Background
Thalassemia is the most common hereditary disorder. Worldwide, ∼7% of the population have hemoglobinopathy. In Egypt, it represents a significant public health concern. Liver disease is accelerated by iron overload, which leads to more inflammation and fibrosis, in addition to adverse effects of iron chelating agents. Iron overload is usually unavoidable in beta-thalassemia, particularly with less intensive chelation treatment. The ineffective erythropoiesis causes higher intestinal absorption, which results in chronic iron overload.
Aim
To evaluate the liver status in transfusion-dependent children with thalassemia major at Assiut University Children Hospital.
Patients and methods
A total of 100 patients with thalassemia major on regular blood transfusion were evaluated clinically and through laboratory investigations including liver function, serum ferritin, viral hepatitis markers, hepatomegaly, liver cirrhosis, liver fibrosis, and splenomegaly.
Results
This descriptive cross-sectional study included 100 patients with thalassemia major, and 64% of them received chelation therapy.

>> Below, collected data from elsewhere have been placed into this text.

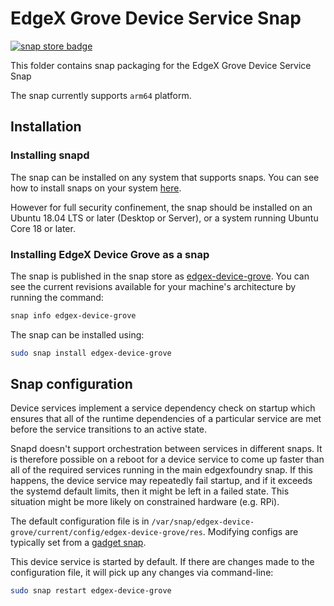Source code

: # EdgeX Grove Device Service Snap
[![snap store badge](https://raw.githubusercontent.com/snapcore/snap-store-badges/master/EN/%5BEN%5D-snap-store-black-uneditable.png)](https://snapcraft.io/edgex-device-grove)

This folder contains snap packaging for the EdgeX Grove Device Service Snap

The snap currently supports `arm64` platform.

## Installation

### Installing snapd
The snap can be installed on any system that supports snaps. 
You can see how to install snaps on your system [here](https://snapcraft.io/docs/installing-snapd/6735).

However for full security confinement, the snap should be installed on an
Ubuntu 18.04 LTS or later (Desktop or Server), or a system running Ubuntu Core 18 or later.

### Installing EdgeX Device Grove as a snap
The snap is published in the snap store as [edgex-device-grove](https://snapcraft.io/edgex-device-grove).
You can see the current revisions available for your machine's architecture by running the command:
```bash
snap info edgex-device-grove
```

The snap can be installed using:
```bash
sudo snap install edgex-device-grove
```

## Snap configuration

Device services implement a service dependency check on startup which ensures that 
all of the runtime dependencies of a particular service are met before the service transitions to an active state.

Snapd doesn't support orchestration between services in different snaps. 
It is therefore possible on a reboot for a device service to come up faster than all of the required services running in the main edgexfoundry snap. 
If this happens, 
the device service may repeatedly fail startup, 
and if it exceeds the systemd default limits, 
then it might be left in a failed state. 
This situation might be more likely on constrained hardware (e.g. RPi).

The default configuration file is in `/var/snap/edgex-device-grove/current/config/edgex-device-grove/res`. 
Modifying configs are typically set from a [gadget snap](https://ubuntu.com/core/docs/gadget-snaps).

This device service is started by default. 
If there are changes made to the configuration file, 
it will pick up any changes via command-line:
```bash
sudo snap restart edgex-device-grove
```
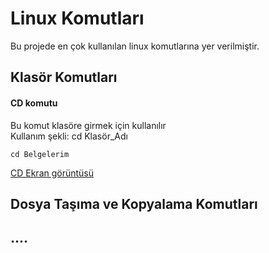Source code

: # Linux Komutları

Bu projede en çok kullanılan linux komutlarına yer verilmiştir.

## Klasör Komutları

#### CD komutu
Bu komut klasöre girmek için kullanılır <br>
Kullanım şekli: cd Klasör_Adı
```
cd Belgelerim
```
[CD Ekran görüntüsü](Resimler\cd.png)

## Dosya Taşıma ve Kopyalama Komutları

## ....
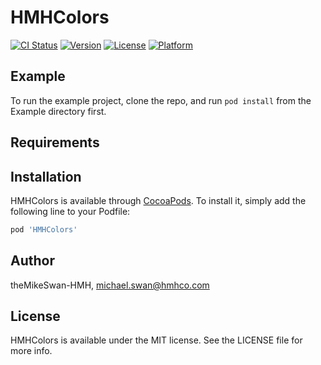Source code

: # HMHColors

[![CI Status](https://img.shields.io/travis/theMikeSwan-HMH/HMHColors.svg?style=flat)](https://travis-ci.org/theMikeSwan-HMH/HMHColors)
[![Version](https://img.shields.io/cocoapods/v/HMHColors.svg?style=flat)](https://cocoapods.org/pods/HMHColors)
[![License](https://img.shields.io/cocoapods/l/HMHColors.svg?style=flat)](https://cocoapods.org/pods/HMHColors)
[![Platform](https://img.shields.io/cocoapods/p/HMHColors.svg?style=flat)](https://cocoapods.org/pods/HMHColors)

## Example

To run the example project, clone the repo, and run `pod install` from the Example directory first.

## Requirements

## Installation

HMHColors is available through [CocoaPods](https://cocoapods.org). To install
it, simply add the following line to your Podfile:

```ruby
pod 'HMHColors'
```

## Author

theMikeSwan-HMH, michael.swan@hmhco.com

## License

HMHColors is available under the MIT license. See the LICENSE file for more info.
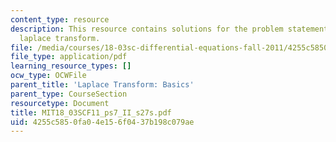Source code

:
 ```yaml
---
content_type: resource
description: This resource contains solutions for the problem statements related to
  laplace transform.
file: /media/courses/18-03sc-differential-equations-fall-2011/4255c5850fa04e156f0437b198c079ae_MIT18_03SCF11_ps7_II_s27s.pdf
file_type: application/pdf
learning_resource_types: []
ocw_type: OCWFile
parent_title: 'Laplace Transform: Basics'
parent_type: CourseSection
resourcetype: Document
title: MIT18_03SCF11_ps7_II_s27s.pdf
uid: 4255c585-0fa0-4e15-6f04-37b198c079ae
---
```

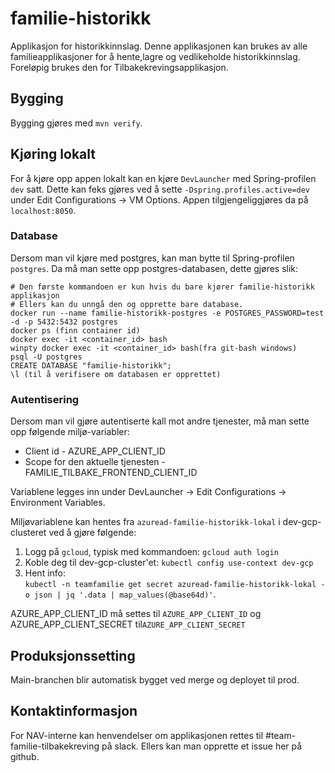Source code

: # familie-historikk
Applikasjon for historikkinnslag. Denne applikasjonen kan brukes av alle familieapplikasjoner for å hente,lagre og vedlikeholde historikkinnslag. 
Foreløpig brukes den for Tilbakekrevingsapplikasjon.

## Bygging
Bygging gjøres med `mvn verify`.

## Kjøring lokalt
For å kjøre opp appen lokalt kan en kjøre `DevLauncher` med Spring-profilen `dev` satt. Dette kan feks gjøres ved å sette
`-Dspring.profiles.active=dev` under Edit Configurations -> VM Options.
Appen tilgjengeliggjøres da på `localhost:8050`.

### Database
Dersom man vil kjøre med postgres, kan man bytte til Spring-profilen `postgres`.
Da må man sette opp postgres-databasen, dette gjøres slik:
```
# Den første kommandoen er kun hvis du bare kjører familie-historikk applikasjon
# Ellers kan du unngå den og opprette bare database.
docker run --name familie-historikk-postgres -e POSTGRES_PASSWORD=test -d -p 5432:5432 postgres
docker ps (finn container id)
docker exec -it <container_id> bash
winpty docker exec -it <container_id> bash(fra git-bash windows)
psql -U postgres
CREATE DATABASE "familie-historikk";
\l (til å verifisere om databasen er opprettet)
```
### Autentisering
Dersom man vil gjøre autentiserte kall mot andre tjenester, må man sette opp følgende miljø-variabler:
* Client id - AZURE_APP_CLIENT_ID
* Scope for den aktuelle tjenesten - FAMILIE_TILBAKE_FRONTEND_CLIENT_ID

Variablene legges inn under DevLauncher -> Edit Configurations -> Environment Variables.

Miljøvariablene kan hentes fra `azuread-familie-historikk-lokal` i
dev-gcp-clusteret ved å gjøre følgende:

1. Logg på `gcloud`, typisk med kommandoen: `gcloud auth login`
2. Koble deg til dev-gcp-cluster'et: `kubectl config use-context dev-gcp`
3. Hent info:  
   `kubectl -n teamfamilie get secret azuread-familie-historikk-lokal -o json | jq '.data | map_values(@base64d)'`.

AZURE_APP_CLIENT_ID må settes til `AZURE_APP_CLIENT_ID` og AZURE_APP_CLIENT_SECRET til`AZURE_APP_CLIENT_SECRET`

## Produksjonssetting
Main-branchen blir automatisk bygget ved merge og deployet til prod.

## Kontaktinformasjon
For NAV-interne kan henvendelser om applikasjonen rettes til #team-familie-tilbakekreving på slack.
Ellers kan man opprette et issue her på github.
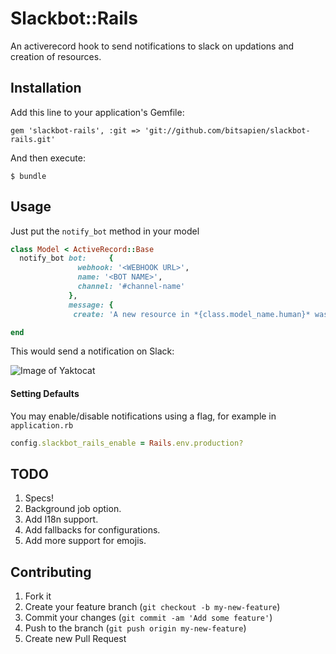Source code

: # Slackbot::Rails

An activerecord hook to send notifications to slack on updations and creation of resources.

## Installation

Add this line to your application's Gemfile:

    gem 'slackbot-rails', :git => 'git://github.com/bitsapien/slackbot-rails.git'

And then execute:

    $ bundle

## Usage

Just put the `notify_bot` method in your model

```ruby
class Model < ActiveRecord::Base
  notify_bot bot:     {
               webhook: '<WEBHOOK URL>',
               name: '<BOT NAME>',
               channel: '#channel-name'
             }, 
             message: {
              create: 'A new resource in *{class.model_name.human}* was created. '}

end
```

This would send a notification on Slack:

![Image of Yaktocat](https://octodex.github.com/images/yaktocat.png)


#### Setting Defaults

You may enable/disable notifications using a flag, for example in `application.rb`

```ruby
config.slackbot_rails_enable = Rails.env.production?
```


## TODO

1. Specs!
2. Background job option.
3. Add I18n support.
4. Add fallbacks for configurations.
5. Add more support for emojis.


## Contributing

1. Fork it
2. Create your feature branch (`git checkout -b my-new-feature`)
3. Commit your changes (`git commit -am 'Add some feature'`)
4. Push to the branch (`git push origin my-new-feature`)
5. Create new Pull Request
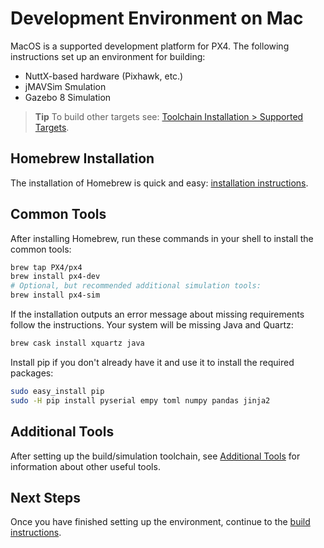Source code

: # Development Environment on Mac

MacOS is a supported development platform for PX4. The following instructions set up an environment for building:

* NuttX-based hardware (Pixhawk, etc.)
* jMAVSim Smulation
* Gazebo 8 Simulation

> **Tip** To build other targets see: [Toolchain Installation > Supported Targets](../setup/dev_env.md#supported-targets).

## Homebrew Installation

The installation of Homebrew is quick and easy: [installation instructions](https://brew.sh).

## Common Tools

After installing Homebrew, run these commands in your shell to install the common tools:

```sh
brew tap PX4/px4
brew install px4-dev
# Optional, but recommended additional simulation tools:
brew install px4-sim
```

If the installation outputs an error message about missing requirements follow the instructions. Your system will be missing Java and Quartz:

```sh
brew cask install xquartz java
```

Install pip if you don't already have it and use it to install the required packages:

```sh
sudo easy_install pip
sudo -H pip install pyserial empy toml numpy pandas jinja2
```

## Additional Tools

After setting up the build/simulation toolchain, see [Additional Tools](../setup/generic_dev_tools.md) for information about other useful tools.

## Next Steps

Once you have finished setting up the environment, continue to the [build instructions](../setup/building_px4.md).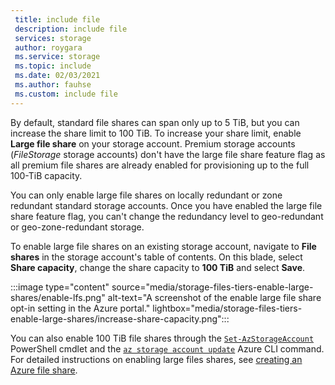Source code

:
 ```yaml
---
 title: include file
 description: include file
 services: storage
 author: roygara
 ms.service: storage
 ms.topic: include
 ms.date: 02/03/2021
 ms.author: fauhse
 ms.custom: include file
---
```

By default, standard file shares can span only up to 5 TiB, but you can increase the share limit to 100 TiB. To increase your share limit, enable **Large file share** on your storage account. Premium storage accounts (*FileStorage* storage accounts) don't have the large file share feature flag as all premium file shares are already enabled for provisioning up to the full 100-TiB capacity.

You can only enable large file shares on locally redundant or zone redundant standard storage accounts. Once you have enabled the large file share feature flag, you can't change the redundancy level to geo-redundant or geo-zone-redundant storage.

To enable large file shares on an existing storage account, navigate to **File shares** in the storage account's table of contents.
On this blade, select **Share capacity**, change the share capacity to **100 TiB** and select **Save**.

:::image type="content" source="media/storage-files-tiers-enable-large-shares/enable-lfs.png" alt-text="A screenshot of the enable large file share opt-in setting in the Azure portal." lightbox="media/storage-files-tiers-enable-large-shares/increase-share-capacity.png":::

You can also enable 100 TiB file shares through the [`Set-AzStorageAccount`](/powershell/module/az.storage/set-azstorageaccount) PowerShell cmdlet and the [`az storage account update`](/cli/azure/storage/account#az_storage_account_update) Azure CLI command. For detailed instructions on enabling large files shares, see [creating an Azure file share](../articles/storage/files/storage-how-to-create-file-share.md).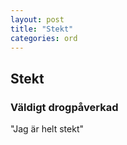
 ```yaml
---
layout: post
title: "Stekt"
categories: ord
---
```


## Stekt

### Väldigt drogpåverkad

"Jag är helt stekt"





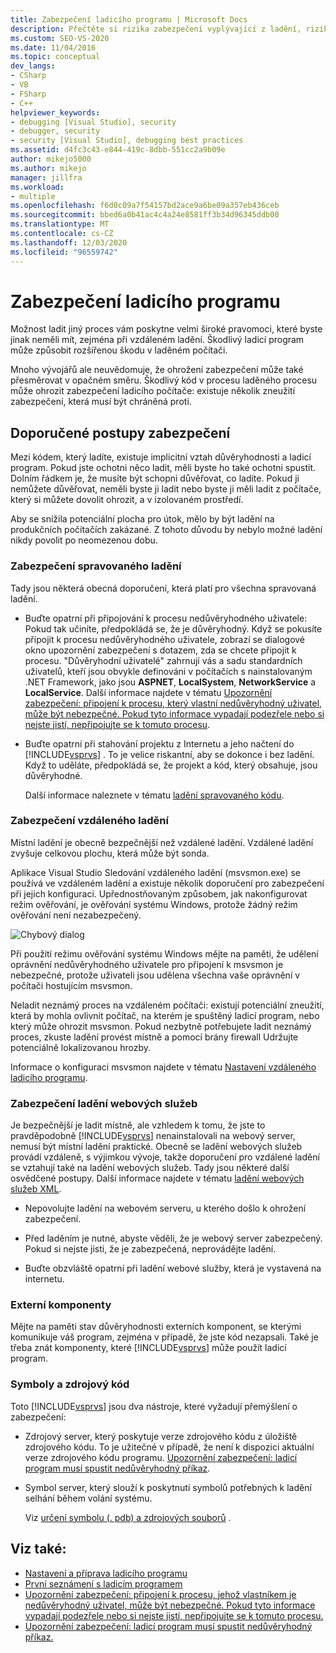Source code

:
 ```yaml
---
title: Zabezpečení ladicího programu | Microsoft Docs
description: Přečtěte si rizika zabezpečení vyplývající z ladění, rizika pro ladicí počítač a počítač, který ladíte. K minimalizaci rizika použijte doporučení.
ms.custom: SEO-VS-2020
ms.date: 11/04/2016
ms.topic: conceptual
dev_langs:
- CSharp
- VB
- FSharp
- C++
helpviewer_keywords:
- debugging [Visual Studio], security
- debugger, security
- security [Visual Studio], debugging best practices
ms.assetid: d4fc3c43-e844-419c-8dbb-551cc2a9b09e
author: mikejo5000
ms.author: mikejo
manager: jillfra
ms.workload:
- multiple
ms.openlocfilehash: f6d0c09a7f54157bd2ace9a6be09a357eb436ceb
ms.sourcegitcommit: bbed6a0b41ac4c4a24e8581ff3b34d96345ddb00
ms.translationtype: MT
ms.contentlocale: cs-CZ
ms.lasthandoff: 12/03/2020
ms.locfileid: "96559742"
---
```

# <a name="debugger-security"></a>Zabezpečení ladicího programu
Možnost ladit jiný proces vám poskytne velmi široké pravomoci, které byste jinak neměli mít, zejména při vzdáleném ladění. Škodlivý ladicí program může způsobit rozšířenou škodu v laděném počítači.

 Mnoho vývojářů ale neuvědomuje, že ohrožení zabezpečení může také přesměrovat v opačném směru. Škodlivý kód v procesu laděného procesu může ohrozit zabezpečení ladicího počítače: existuje několik zneužití zabezpečení, která musí být chráněná proti.

## <a name="security-best-practices"></a>Doporučené postupy zabezpečení
 Mezi kódem, který ladíte, existuje implicitní vztah důvěryhodnosti a ladicí program. Pokud jste ochotni něco ladit, měli byste ho také ochotni spustit. Dolním řádkem je, že musíte být schopni důvěřovat, co ladíte. Pokud ji nemůžete důvěřovat, neměli byste ji ladit nebo byste ji měli ladit z počítače, který si můžete dovolit ohrozit, a v izolovaném prostředí.

 Aby se snížila potenciální plocha pro útok, mělo by být ladění na produkčních počítačích zakázané. Z tohoto důvodu by nebylo možné ladění nikdy povolit po neomezenou dobu.

### <a name="managed-debugging-security"></a>Zabezpečení spravovaného ladění
 Tady jsou některá obecná doporučení, která platí pro všechna spravovaná ladění.

- Buďte opatrní při připojování k procesu nedůvěryhodného uživatele: Pokud tak učiníte, předpokládá se, že je důvěryhodný. Když se pokusíte připojit k procesu nedůvěryhodného uživatele, zobrazí se dialogové okno upozornění zabezpečení s dotazem, zda se chcete připojit k procesu. "Důvěryhodní uživatelé" zahrnují vás a sadu standardních uživatelů, kteří jsou obvykle definováni v počítačích s nainstalovaným .NET Framework, jako jsou **ASPNET**, **LocalSystem**, **NetworkService** a **LocalService**. Další informace najdete v tématu [Upozornění zabezpečení: připojení k procesu, který vlastní nedůvěryhodný uživatel, může být nebezpečné. Pokud tyto informace vypadají podezřele nebo si nejste jistí, nepřipojujte se k tomuto procesu](../debugger/security-warning-attaching-to-a-process-owned-by-an-untrusted-user.md).

- Buďte opatrní při stahování projektu z Internetu a jeho načtení do [!INCLUDE[vsprvs](../code-quality/includes/vsprvs_md.md)] . To je velice riskantní, aby se dokonce i bez ladění. Když to uděláte, předpokládá se, že projekt a kód, který obsahuje, jsou důvěryhodné.

  Další informace naleznete v tématu [ladění spravovaného kódu](../debugger/debugging-managed-code.md).

### <a name="remote-debugging-security"></a>Zabezpečení vzdáleného ladění
 Místní ladění je obecně bezpečnější než vzdálené ladění. Vzdálené ladění zvyšuje celkovou plochu, která může být sonda.

 Aplikace Visual Studio Sledování vzdáleného ladění (msvsmon.exe) se používá ve vzdáleném ladění a existuje několik doporučení pro zabezpečení při jejich konfiguraci. Upřednostňovaným způsobem, jak nakonfigurovat režim ověřování, je ověřování systému Windows, protože žádný režim ověřování není nezabezpečený.

 ![Chybový dialog](../debugger/media/dbg_err_remotepermissionschanged.png "DBG_ERR_RemotePermissionsChanged")

 Při použití režimu ověřování systému Windows mějte na paměti, že udělení oprávnění nedůvěryhodného uživatele pro připojení k msvsmon je nebezpečné, protože uživateli jsou udělena všechna vaše oprávnění v počítači hostujícím msvsmon.

 Neladit neznámý proces na vzdáleném počítači: existují potenciální zneužití, která by mohla ovlivnit počítač, na kterém je spuštěný ladicí program, nebo který může ohrozit msvsmon. Pokud nezbytně potřebujete ladit neznámý proces, zkuste ladění provést místně a pomocí brány firewall Udržujte potenciálně lokalizovanou hrozby.

 Informace o konfiguraci msvsmon najdete v tématu [Nastavení vzdáleného ladicího programu](../debugger/remote-debugging.md#bkmk_setup).

### <a name="web-services-debugging-security"></a>Zabezpečení ladění webových služeb
 Je bezpečnější je ladit místně, ale vzhledem k tomu, že jste to pravděpodobně [!INCLUDE[vsprvs](../code-quality/includes/vsprvs_md.md)] nenainstalovali na webový server, nemusí být místní ladění praktické. Obecně se ladění webových služeb provádí vzdáleně, s výjimkou vývoje, takže doporučení pro vzdálené ladění se vztahují také na ladění webových služeb. Tady jsou některé další osvědčené postupy. Další informace najdete v tématu [ladění webových služeb XML](/previous-versions/ms241873(v=vs.100)).

- Nepovolujte ladění na webovém serveru, u kterého došlo k ohrožení zabezpečení.

- Před laděním je nutné, abyste věděli, že je webový server zabezpečený. Pokud si nejste jisti, že je zabezpečená, neprovádějte ladění.

- Buďte obzvláště opatrní při ladění webové služby, která je vystavená na internetu.

### <a name="external-components"></a>Externí komponenty
 Mějte na paměti stav důvěryhodnosti externích komponent, se kterými komunikuje váš program, zejména v případě, že jste kód nezapsali. Také je třeba znát komponenty, které [!INCLUDE[vsprvs](../code-quality/includes/vsprvs_md.md)] může použít ladicí program.

### <a name="symbols-and-source-code"></a>Symboly a zdrojový kód
 Toto [!INCLUDE[vsprvs](../code-quality/includes/vsprvs_md.md)] jsou dva nástroje, které vyžadují přemýšlení o zabezpečení:

- Zdrojový server, který poskytuje verze zdrojového kódu z úložiště zdrojového kódu. To je užitečné v případě, že není k dispozici aktuální verze zdrojového kódu programu. [Upozornění zabezpečení: ladicí program musí spustit nedůvěryhodný příkaz](../debugger/security-warning-debugger-must-execute-untrusted-command.md).

- Symbol server, který slouží k poskytnutí symbolů potřebných k ladění selhání během volání systému.

  Viz [určení symbolu (. pdb) a zdrojových souborů](../debugger/specify-symbol-dot-pdb-and-source-files-in-the-visual-studio-debugger.md) .

## <a name="see-also"></a>Viz také:
- [Nastavení a příprava ladicího programu](../debugger/debugger-settings-and-preparation.md)
- [První seznámení s ladicím programem](../debugger/debugger-feature-tour.md)
- [Upozornění zabezpečení: připojení k procesu, jehož vlastníkem je nedůvěryhodný uživatel, může být nebezpečné. Pokud tyto informace vypadají podezřele nebo si nejste jistí, nepřipojujte se k tomuto procesu.](../debugger/security-warning-attaching-to-a-process-owned-by-an-untrusted-user.md)
- [Upozornění zabezpečení: ladicí program musí spustit nedůvěryhodný příkaz.](../debugger/security-warning-debugger-must-execute-untrusted-command.md)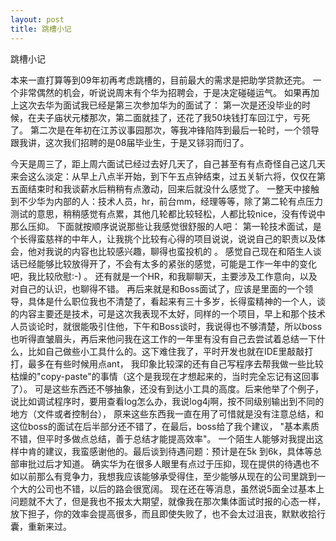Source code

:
 ```yaml
---
layout: post
title: 跳槽小记
---
```

跳槽小记

本来一直打算等到09年初再考虑跳槽的，目前最大的需求是把助学贷款还完。
一个非常偶然的机会，听说说周末有个华为招聘会，于是决定碰碰运气。
如果再加上这次去华为面试我已经是第三次参加华为的面试了：
第一次是还没毕业的时候，在夫子庙状元楼那次，第二面就挂了，还花了我50块钱打车回江宁，亏死了。
第二次是在年初在江苏议事园那次，等我冲锋陷阵到最后一轮时，一个领导跟我讲，这次我们招聘的是08届毕业生，于是又铩羽而归了。

今天是周三了，距上周六面试已经过去好几天了，自己甚至有有点奇怪自己这几天来会这么淡定：从早上八点半开始，到下午五点钟结束，过五关斩六将，仅仅在第五面结束时和我谈薪水后稍稍有点激动，回来后就没什么感觉了。
一整天中接触到不少华为内部的人：技术人员，hr，前台mm，经理等等，除了第二轮有点压力测试的意思，稍稍感觉有点累，其他几轮都比较轻松，人都比较nice，没有传说中那么压抑。
下面就按顺序说说那些让我感觉很舒服的人吧：
第一轮技术面试，是个长得蛮慈祥的中年人，让我挑个比较有心得的项目说说，说说自己的职责以及体会，他对我说的内容也比较感兴趣，聊得也蛮投机的 。
感觉自己现在和陌生人谈话已经能够比较放得开了，不会有太多的紧张的感觉，可能是工作一年中的变化吧，我比较欣慰:-) 。
还有就是一个HR，和我聊聊天，主要涉及工作意向，以及对自己的认识，也聊得不错。
再后来就是和Boss面试了，应该是里面的一个领导，具体是什么职位我也不清楚了，看起来有三十多岁，长得蛮精神的一个人，谈的内容主要还是技术，可是这次我表现不太好，同样的一个项目，早上和那个技术人员谈论时，就很能吸引住他，下午和Boss谈时，我说得也不够清楚，所以boss也听得直皱眉头，再后来他问我在这工作的一年里有没有自己去尝试着总结一下什么，比如自己做些小工具什么的。这下难住我了，平时开发也就在IDE里敲敲打打，最多在有些时候用点ant，
我印象比较深的还有自己写程序去帮我做一些比较枯燥的"copy-paste"的事情（这个是我现在才想起来的，当时完全忘记有这回事了）。
可是这些东西还不够抽象，还没有到达小工具的高度。后来他举了个例子，说比如调试程序时，要用查看log怎么办，我说log4j啊，按不同级别输出到不同的地方（文件或者控制台），
原来这些东西我一直在用了可惜就是没有注意总结，和这位boss的面试在后半部分还不错了，在最后，boss给了我个建议，
"基本素质不错，但平时多做点总结，善于总结才能提高效率"。 
一个陌生人能够对我提出这样中肯的建议，我蛮感谢他的。最后谈到待遇问题：预计是在5k 到6k，具体等总部审批过后才知道。 
确实华为在很多人眼里有点过于压抑，现在提供的待遇也不如以前那么有竞争力，我想我应该能够承受得住，至少能够从现在的公司里跳到一个大的公司也不错，以后的路会很宽阔。
现在还在等消息，虽然说5面全过基本上问题就不大了，但是我也不报太大期望，就像我在那次集体面试时报的心态一样，放下担子，你的效率会提高很多，而且即使失败了，也不会太过沮丧，默默收拾行囊，重新来过。
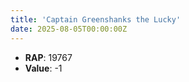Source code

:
 ```yaml
---
title: 'Captain Greenshanks the Lucky'
date: 2025-08-05T00:00:00Z
---
```

- **RAP**: 19767
- **Value**: -1
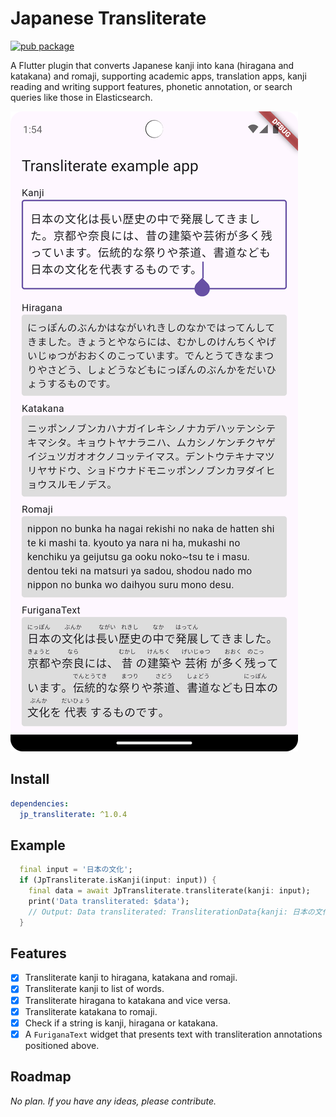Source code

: # Japanese Transliterate

[![pub package](https://img.shields.io/pub/v/jp_transliterate.svg)](https://pub.dev/packages/jp_transliterate)

A Flutter plugin that converts Japanese kanji into kana (hiragana and katakana) and romaji, supporting academic apps, translation apps, kanji reading and writing support features, phonetic annotation, or search queries like those in Elasticsearch.

![](./Screenshot.png)

## Install
```yaml
dependencies:
  jp_transliterate: ^1.0.4
```

## Example

```dart
  final input = '日本の文化';
  if (JpTransliterate.isKanji(input: input)) {
    final data = await JpTransliterate.transliterate(kanji: input);
    print('Data transliterated: $data');
    // Output: Data transliterated: TransliterationData{kanji: 日本の文化, romaji: nippon no bunka, hiragana: にっぽんのぶんか, katakana: ニッポンノブンカ}
  }
```

## Features

- [x] Transliterate kanji to hiragana, katakana and romaji.
- [x] Transliterate kanji to list of words.
- [x] Transliterate hiragana to katakana and vice versa.
- [x] Transliterate katakana to romaji.
- [x] Check if a string is kanji, hiragana or katakana.
- [x] A `FuriganaText` widget that presents text with transliteration annotations positioned above.

## Roadmap

*No plan. If you have any ideas, please contribute.*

Overall, 12% of the patients were positive hepatitis C virus (HCV) antibody. There was a strong correlation between serum ferritin and alanine aminotransferase and aspartate aminotransferase. Patients with positive HCV antibody had higher levels of alanine aminotransferase and aspartate aminotransferase. In addition, there are high levels of serum ferritin in patients with HCV-positive antibodies.
Conclusion
Hepatic affection is common in thalassemic patients, which is more profound in patients with iron overload and those with chronic hepatitis C infection. Screening of liver affection using abdominal sonography, liver enzymes, serum ferritin, and virology screening seems to be essential for management of patients with thalassemia major.